Investigation of HFRC columns reinforced with GFRP bars and spirals under concentric and eccentric loadings

There is a lack of experiments and finite element analysis (FEA) on the structural behavior of glass fiber-reinforced polymer (GFRP) reinforced concrete columns with hybrid fibers. The main objective of the current study is to investigate and compare the structural performance of GFRP-reinforced concrete columns with hybrid fibers (GHC columns) and steel-reinforced concrete columns with hybrid fibers (SHC columns) confined with spirals and subjected to concentric and eccentric loading by performing experiments and the finite element modeling (FEM). Steel fibers (SF) and polypropylene fibers (PF) were used together to develop the hybrid fiber reinforced concrete (HFRC). Six GHC circular columns and six SHC circular columns were fabricated having a cross-sectional dimension of 250 mm and a height of 1150 mm. ABAQUS 6.14 was used for the FEA of the columns by using a modified concrete damage plastic (CDP) model for HFRC. The results from the present work depicted that both types of columns (GHC and SHC columns) show similar failure modes. The average axial strength of GHC columns was 91.32% of the axial strength of SHC columns. The GHC columns presented higher ductility (up to 19.71%) compared with SHC columns. The eccentric loading caused a significant reduction in the axial strength of columns. The newly developed theoretical equation performed well over the experimental results.
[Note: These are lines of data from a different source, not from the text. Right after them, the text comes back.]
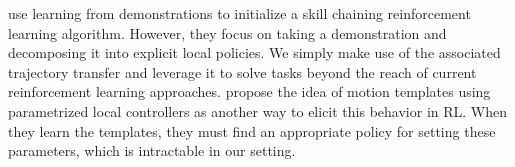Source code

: \citet{konidaris2010constructing} use learning from demonstrations to initialize a skill chaining reinforcement learning algorithm.
However, they focus on taking a demonstration and decomposing it into explicit local policies.
We simply make use of the associated trajectory transfer and leverage it to solve tasks beyond the reach of current reinforcement learning approaches.
\citet{Neumann09learningcomplex} propose the idea of motion templates using parametrized local controllers as another way to elicit this behavior in RL.
When they learn the templates, they must find an appropriate policy for setting these parameters, which is intractable in our setting.
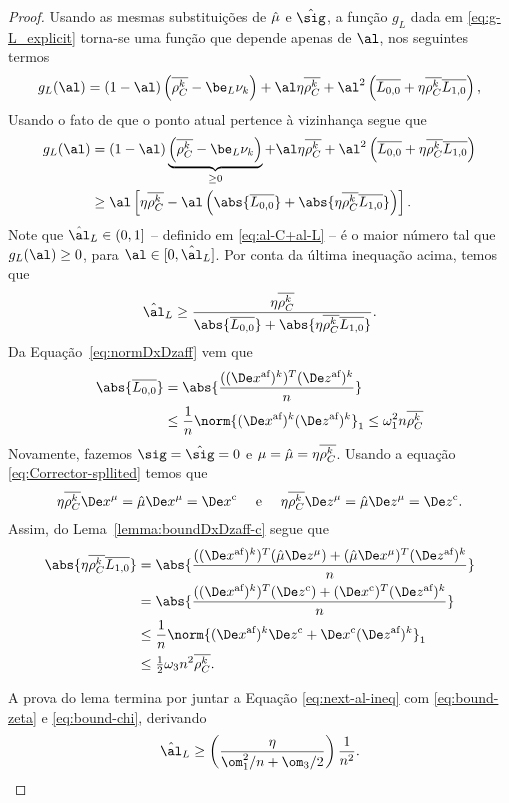 \begin{proof}

Usando as mesmas substituições de $\hat{\mu}$ e $\nextsig$, a função $g_L$ dada em \eqref{eq:g-L_explicit} torna-se uma função que depende apenas de $\al$, nos seguintes termos 
\[
g_L(\al) =     (1-\al)\left(\rhoCkb  -  \be_L \nuk    \right) +  \al\eta\rhoCkb  + 
   \al^2\left( \dbvec{L_{0,0}} + \eta\rhoCkb   \dbvec{L_{1,0}}   \right ) ,
	\]
Usando  o fato de que o ponto atual pertence à  vizinhança segue que 
 \[
\begin{aligned}
{g}_L(\al) & =     (1-\al)\underbrace{\left(\rhoCkb  -  \be_L \nuk    \right)}_{\geq 0} +  \al\eta\rhoCkb  + 
   \al^2\left( \dbvec{L_{0,0}} + \eta\rhoCkb   \dbvec{L_{1,0}}   \right ) \\
   & \geq  \al\left[\eta\rhoCkb  - 
   \al \left(\abs{\dbvec{L_{0,0}}} + \abs{\eta\rhoCkb   \dbvec{L_{1,0}}}\right)   \right ].
\end{aligned}
 \]
Note que  $\nextal_L\in(0,1]$ -- definido em \eqref{eq:al-C+al-L} -- é o maior número tal que  $g_L(\al)\geq 0$, para  $\al\in[0,\nextal_L]$. Por conta da última inequação acima, temos que 
\begin{equation}
	\label{eq:next-al-ineq}
\nextal_L \geq \frac{\eta\rhoCkb  }{\abs{\dbvec{L_{0,0}}} + \abs{\eta\rhoCkb   \dbvec{L_{1,0}}}}.
\end{equation}
Da Equação~\eqref{eq:normDxDzaff}  vem que  
\begin{align}
\abs{\dbvec{L_{0,0}}} &  = \abs{\dfrac{( \dekx )^T \dekz }{n}} \notag \\
			& \leq \dfrac{1}{n} \norm{ \dekx  \dekz }_1  \leq  \omega_1^{2} n\rhoCkb \label{eq:bound-zeta}
\end{align}
Novamente, fazemos $\sig = \nextsig=0$ e  $\mu=\hat{\mu} = \eta\overline{\rho_C^{k}} $. Usando a equação \eqref{eq:Corrector-spllited} temos que 
	\[
		\eta\rhoCkb \Dex^\mu =  \nextmu\Dex^\mu = \Decox   \quad \text{ e } \quad \eta\rhoCkb \Dez^\mu=  \nextmu\Dez^\mu=  \Decoz .
	\]
	Assim, do Lema~\ref{lemma:boundDxDzaff-c} segue que
	\begin{align}
	\abs{\eta\rhoCkb  \dbvec{L_{1,0}}} & = \abs{\dfrac{( \dekx )^T(\nextmu\Dez^\mu) + (\nextmu\Dex^\mu)^T \dekz }{n}   }  \notag \\ 
	&  = \abs{\dfrac{( \dekx )^T(\Decoz) + (\Decox)^T \dekz }{n} } \notag \\
	& \leq \dfrac{1}{n} \norm{ \dekx \Decoz + \Decox \dekz }_1 \notag\\
	&\leq \tfrac{1}{2}\omega_{3}n^{2}\rhoCkb .\label{eq:bound-chi}
	\end{align}

A prova do lema termina por juntar a Equação \eqref{eq:next-al-ineq} com \eqref{eq:bound-zeta} e \eqref{eq:bound-chi}, derivando 
\[
\nextal_L \geq \left( \frac{\eta }{\om_{1}^{2}/n + \om_{3}/2}\right)\dfrac{1}{n^{2}}. \qedhere
\]
\end{proof}


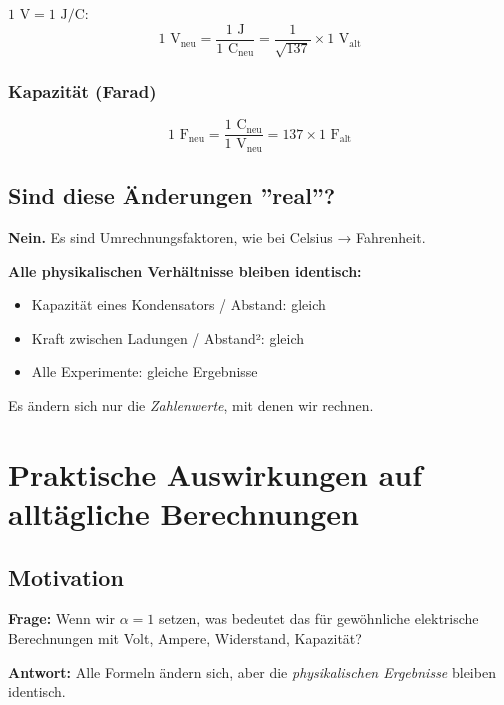 	$1 \text{ V} = 1 \text{ J/C}$:
	\begin{equation}
		1 \text{ V}_{\text{neu}} = \frac{1 \text{ J}}{1 \text{ C}_{\text{neu}}} = \frac{1}{\sqrt{137}} \times 1 \text{ V}_{\text{alt}}
	\end{equation}
	
	\subsubsection{Kapazität (Farad)}
	
	\begin{equation}
		1 \text{ F}_{\text{neu}} = \frac{1 \text{ C}_{\text{neu}}}{1 \text{ V}_{\text{neu}}} = 137 \times 1 \text{ F}_{\text{alt}}
	\end{equation}
	
	\subsection{Sind diese Änderungen ''real''?}
	
	\textbf{Nein.} Es sind Umrechnungsfaktoren, wie bei Celsius → Fahrenheit.
	
	\textbf{Alle physikalischen Verhältnisse bleiben identisch:}
	\begin{itemize}
		\item Kapazität eines Kondensators / Abstand: gleich
		\item Kraft zwischen Ladungen / Abstand²: gleich
		\item Alle Experimente: gleiche Ergebnisse
	\end{itemize}
	
	Es ändern sich nur die \textit{Zahlenwerte}, mit denen wir rechnen.
	
	\section{Praktische Auswirkungen auf alltägliche Berechnungen}
	\label{sec:practical_calculations}
	
	\subsection{Motivation}
	
	\textbf{Frage:} Wenn wir $\alpha = 1$ setzen, was bedeutet das für gewöhnliche elektrische Berechnungen mit Volt, Ampere, Widerstand, Kapazität?
	
	\textbf{Antwort:} Alle Formeln ändern sich, aber die \textit{physikalischen Ergebnisse} bleiben identisch.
The comparative study solidly substantiates the validity and applicability of the newly developed theoretical and FEA models for capturing the axial strength of GHC columns by considering the axial involvement of longitudinal GFRP bars and the confinement effect of transverse GFRP spirals.

Automated summary

The study compared the structural performance of GFRP-reinforced concrete columns and steel-reinforced concrete columns with hybrid fibers under concentric and eccentric loading, finding that GHC columns exhibited higher ductility and similar ultimate bearing capacity compared to SHC columns.